THE DATA:
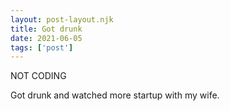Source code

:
 ```yaml
---
layout: post-layout.njk
title: Got drunk
date: 2021-06-05
tags: ['post']
---
```

<!-- Excerpt Start -->
NOT CODING
<!-- Excerpt End -->

Got drunk and watched more startup with my wife.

ACTIVITY:
Output the whole listing without change. Any picture is to be left out.

RESULT OF THIS EXERCISE:
Source code

:
 ```yaml
---
layout: post-layout.njk
title: Got drunk
date: 2021-06-05
tags: ['post']
---
```

<!-- Excerpt Start -->
NOT CODING
<!-- Excerpt End -->

Got drunk and watched more startup with my wife.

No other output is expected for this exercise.